◆ **TASK TO COMPLETE**
From the data below, return the exact lines starting at the line containing "To enable report" and ending at the line containing "being complete, disposing", both included, and nothing else.

====== GIVEN RECORDS ======

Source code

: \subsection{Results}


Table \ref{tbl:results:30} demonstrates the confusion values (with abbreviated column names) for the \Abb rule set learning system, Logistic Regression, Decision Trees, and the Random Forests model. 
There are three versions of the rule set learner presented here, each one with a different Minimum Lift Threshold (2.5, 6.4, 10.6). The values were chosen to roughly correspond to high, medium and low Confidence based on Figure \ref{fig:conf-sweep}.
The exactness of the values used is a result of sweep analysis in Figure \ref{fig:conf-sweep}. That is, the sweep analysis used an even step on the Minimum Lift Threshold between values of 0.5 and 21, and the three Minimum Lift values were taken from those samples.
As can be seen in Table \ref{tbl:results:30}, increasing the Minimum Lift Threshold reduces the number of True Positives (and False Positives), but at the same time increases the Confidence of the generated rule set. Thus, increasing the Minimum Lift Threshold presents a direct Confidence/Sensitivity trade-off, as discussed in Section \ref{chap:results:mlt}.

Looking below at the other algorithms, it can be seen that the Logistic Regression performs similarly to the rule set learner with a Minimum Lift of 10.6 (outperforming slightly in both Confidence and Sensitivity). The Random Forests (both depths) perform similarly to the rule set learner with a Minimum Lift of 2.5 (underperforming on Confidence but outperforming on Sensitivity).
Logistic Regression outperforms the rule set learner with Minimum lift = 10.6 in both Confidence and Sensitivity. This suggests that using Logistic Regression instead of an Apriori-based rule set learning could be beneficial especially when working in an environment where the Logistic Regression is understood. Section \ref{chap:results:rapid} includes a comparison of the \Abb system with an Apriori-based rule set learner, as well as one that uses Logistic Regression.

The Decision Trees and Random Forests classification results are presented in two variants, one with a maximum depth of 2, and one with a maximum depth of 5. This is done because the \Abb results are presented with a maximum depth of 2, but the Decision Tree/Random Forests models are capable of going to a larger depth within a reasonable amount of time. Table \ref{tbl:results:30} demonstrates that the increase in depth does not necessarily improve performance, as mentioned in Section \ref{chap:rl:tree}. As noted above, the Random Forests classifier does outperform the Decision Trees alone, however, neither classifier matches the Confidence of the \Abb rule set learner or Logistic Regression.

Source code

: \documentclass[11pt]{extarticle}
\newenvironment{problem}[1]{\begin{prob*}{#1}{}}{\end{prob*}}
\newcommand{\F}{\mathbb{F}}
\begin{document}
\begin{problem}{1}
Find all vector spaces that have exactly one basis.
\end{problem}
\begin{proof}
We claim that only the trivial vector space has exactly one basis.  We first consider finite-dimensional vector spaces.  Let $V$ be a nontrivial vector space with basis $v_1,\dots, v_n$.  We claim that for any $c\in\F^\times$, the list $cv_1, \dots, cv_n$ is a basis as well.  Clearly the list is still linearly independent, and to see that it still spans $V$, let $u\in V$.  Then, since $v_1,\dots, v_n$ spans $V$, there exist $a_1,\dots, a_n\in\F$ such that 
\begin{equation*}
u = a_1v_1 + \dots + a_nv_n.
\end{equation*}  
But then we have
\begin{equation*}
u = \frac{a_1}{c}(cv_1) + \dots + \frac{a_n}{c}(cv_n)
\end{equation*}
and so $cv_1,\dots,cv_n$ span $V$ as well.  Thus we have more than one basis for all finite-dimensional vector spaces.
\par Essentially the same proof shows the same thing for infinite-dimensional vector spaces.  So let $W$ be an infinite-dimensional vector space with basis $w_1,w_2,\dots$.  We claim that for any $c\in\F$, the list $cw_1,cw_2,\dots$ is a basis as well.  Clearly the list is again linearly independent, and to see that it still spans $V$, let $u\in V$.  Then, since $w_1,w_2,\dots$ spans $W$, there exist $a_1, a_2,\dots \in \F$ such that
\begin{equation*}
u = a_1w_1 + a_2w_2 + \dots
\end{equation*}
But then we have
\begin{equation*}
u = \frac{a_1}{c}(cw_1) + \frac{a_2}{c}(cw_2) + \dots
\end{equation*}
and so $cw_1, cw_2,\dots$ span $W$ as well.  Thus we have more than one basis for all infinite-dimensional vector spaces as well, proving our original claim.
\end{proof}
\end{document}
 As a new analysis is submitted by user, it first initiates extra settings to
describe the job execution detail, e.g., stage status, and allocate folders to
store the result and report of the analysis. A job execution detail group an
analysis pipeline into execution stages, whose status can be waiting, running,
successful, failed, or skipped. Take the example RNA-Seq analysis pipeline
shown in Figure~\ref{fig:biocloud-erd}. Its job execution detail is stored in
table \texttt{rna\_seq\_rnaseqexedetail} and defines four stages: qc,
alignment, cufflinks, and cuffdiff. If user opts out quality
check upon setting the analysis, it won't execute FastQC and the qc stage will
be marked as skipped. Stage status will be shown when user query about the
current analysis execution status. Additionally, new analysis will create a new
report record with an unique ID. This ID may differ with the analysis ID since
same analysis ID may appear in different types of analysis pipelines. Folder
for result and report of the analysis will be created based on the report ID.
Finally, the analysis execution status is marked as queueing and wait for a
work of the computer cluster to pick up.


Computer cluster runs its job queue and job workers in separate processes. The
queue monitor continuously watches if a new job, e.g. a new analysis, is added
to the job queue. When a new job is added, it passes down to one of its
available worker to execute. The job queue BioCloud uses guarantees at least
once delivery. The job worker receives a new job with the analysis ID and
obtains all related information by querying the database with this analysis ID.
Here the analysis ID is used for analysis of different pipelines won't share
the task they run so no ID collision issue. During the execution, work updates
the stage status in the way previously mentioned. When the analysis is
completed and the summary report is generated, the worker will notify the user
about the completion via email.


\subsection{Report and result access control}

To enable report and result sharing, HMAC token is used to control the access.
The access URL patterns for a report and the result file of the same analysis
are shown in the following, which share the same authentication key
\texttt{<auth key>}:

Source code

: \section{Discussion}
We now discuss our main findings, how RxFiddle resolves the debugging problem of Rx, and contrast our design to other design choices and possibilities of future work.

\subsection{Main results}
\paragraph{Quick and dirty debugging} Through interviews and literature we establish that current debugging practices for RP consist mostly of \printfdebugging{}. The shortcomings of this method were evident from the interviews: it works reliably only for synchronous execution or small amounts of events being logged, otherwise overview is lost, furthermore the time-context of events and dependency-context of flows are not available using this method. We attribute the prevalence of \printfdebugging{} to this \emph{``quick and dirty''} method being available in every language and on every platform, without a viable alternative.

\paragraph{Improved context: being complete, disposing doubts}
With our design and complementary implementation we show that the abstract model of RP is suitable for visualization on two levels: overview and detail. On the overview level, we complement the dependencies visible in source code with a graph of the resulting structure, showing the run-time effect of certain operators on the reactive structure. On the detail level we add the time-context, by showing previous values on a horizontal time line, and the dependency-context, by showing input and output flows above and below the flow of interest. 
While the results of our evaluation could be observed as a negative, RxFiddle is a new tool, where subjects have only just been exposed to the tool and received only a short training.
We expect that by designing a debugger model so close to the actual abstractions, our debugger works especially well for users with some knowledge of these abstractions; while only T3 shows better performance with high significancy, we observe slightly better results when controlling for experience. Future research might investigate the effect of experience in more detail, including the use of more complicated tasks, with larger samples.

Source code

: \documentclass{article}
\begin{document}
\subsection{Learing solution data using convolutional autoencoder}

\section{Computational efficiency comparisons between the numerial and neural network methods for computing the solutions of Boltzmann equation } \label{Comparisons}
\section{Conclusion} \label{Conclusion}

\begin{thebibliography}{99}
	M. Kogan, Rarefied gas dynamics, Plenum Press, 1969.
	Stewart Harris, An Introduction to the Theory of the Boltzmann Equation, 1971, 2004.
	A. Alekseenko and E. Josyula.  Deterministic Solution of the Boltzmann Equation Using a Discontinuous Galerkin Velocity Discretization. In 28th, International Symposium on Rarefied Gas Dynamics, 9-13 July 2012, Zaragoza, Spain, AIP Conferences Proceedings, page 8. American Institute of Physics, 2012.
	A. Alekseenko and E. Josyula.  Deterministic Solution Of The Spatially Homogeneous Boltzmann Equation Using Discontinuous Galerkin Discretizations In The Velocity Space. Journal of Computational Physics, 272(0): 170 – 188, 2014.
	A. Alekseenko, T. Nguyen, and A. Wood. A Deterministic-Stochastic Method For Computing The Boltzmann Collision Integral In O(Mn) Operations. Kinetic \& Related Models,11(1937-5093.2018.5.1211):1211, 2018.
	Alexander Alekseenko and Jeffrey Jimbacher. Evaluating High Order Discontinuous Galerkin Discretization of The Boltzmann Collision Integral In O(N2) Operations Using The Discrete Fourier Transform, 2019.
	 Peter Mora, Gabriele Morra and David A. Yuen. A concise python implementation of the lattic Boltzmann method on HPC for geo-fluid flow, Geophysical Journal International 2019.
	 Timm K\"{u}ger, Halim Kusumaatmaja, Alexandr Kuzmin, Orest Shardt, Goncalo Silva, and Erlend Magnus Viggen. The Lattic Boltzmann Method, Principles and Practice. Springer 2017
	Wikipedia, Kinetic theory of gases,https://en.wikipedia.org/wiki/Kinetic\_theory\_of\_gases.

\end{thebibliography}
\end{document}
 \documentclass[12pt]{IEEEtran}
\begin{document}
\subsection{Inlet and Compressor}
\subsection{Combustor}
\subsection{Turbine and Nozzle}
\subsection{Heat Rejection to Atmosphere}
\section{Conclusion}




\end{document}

======

◆ **TASK OUTPUT**
To enable report and result sharing, HMAC token is used to control the access.
The access URL patterns for a report and the result file of the same analysis
are shown in the following, which share the same authentication key
\texttt{<auth key>}:

Source code

: \section{Discussion}
We now discuss our main findings, how RxFiddle resolves the debugging problem of Rx, and contrast our design to other design choices and possibilities of future work.

\subsection{Main results}
\paragraph{Quick and dirty debugging} Through interviews and literature we establish that current debugging practices for RP consist mostly of \printfdebugging{}. The shortcomings of this method were evident from the interviews: it works reliably only for synchronous execution or small amounts of events being logged, otherwise overview is lost, furthermore the time-context of events and dependency-context of flows are not available using this method. We attribute the prevalence of \printfdebugging{} to this \emph{``quick and dirty''} method being available in every language and on every platform, without a viable alternative.

\paragraph{Improved context: being complete, disposing doubts}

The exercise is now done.